Task description | Search the records below for "Forms"; copy each line that has it.

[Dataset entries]
-------------------------
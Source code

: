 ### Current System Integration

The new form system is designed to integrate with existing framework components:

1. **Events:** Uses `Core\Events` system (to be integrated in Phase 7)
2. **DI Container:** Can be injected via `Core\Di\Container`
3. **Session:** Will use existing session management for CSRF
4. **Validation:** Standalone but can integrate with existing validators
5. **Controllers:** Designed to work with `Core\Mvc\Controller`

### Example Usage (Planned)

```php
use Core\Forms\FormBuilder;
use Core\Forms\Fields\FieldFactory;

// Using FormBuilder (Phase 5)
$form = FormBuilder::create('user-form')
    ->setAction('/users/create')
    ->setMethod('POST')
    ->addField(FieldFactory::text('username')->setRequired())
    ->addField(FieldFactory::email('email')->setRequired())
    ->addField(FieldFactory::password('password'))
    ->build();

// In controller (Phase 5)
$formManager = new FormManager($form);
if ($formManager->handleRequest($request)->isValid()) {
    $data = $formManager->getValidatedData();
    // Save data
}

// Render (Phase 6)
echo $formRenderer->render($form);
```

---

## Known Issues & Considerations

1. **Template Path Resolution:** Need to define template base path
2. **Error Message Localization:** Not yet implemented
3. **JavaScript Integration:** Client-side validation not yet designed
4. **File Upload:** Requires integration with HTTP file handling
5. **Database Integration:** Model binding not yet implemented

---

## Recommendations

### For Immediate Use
-------------------------
Task solution |
use Core\Forms\FormBuilder;
use Core\Forms\Fields\FieldFactory;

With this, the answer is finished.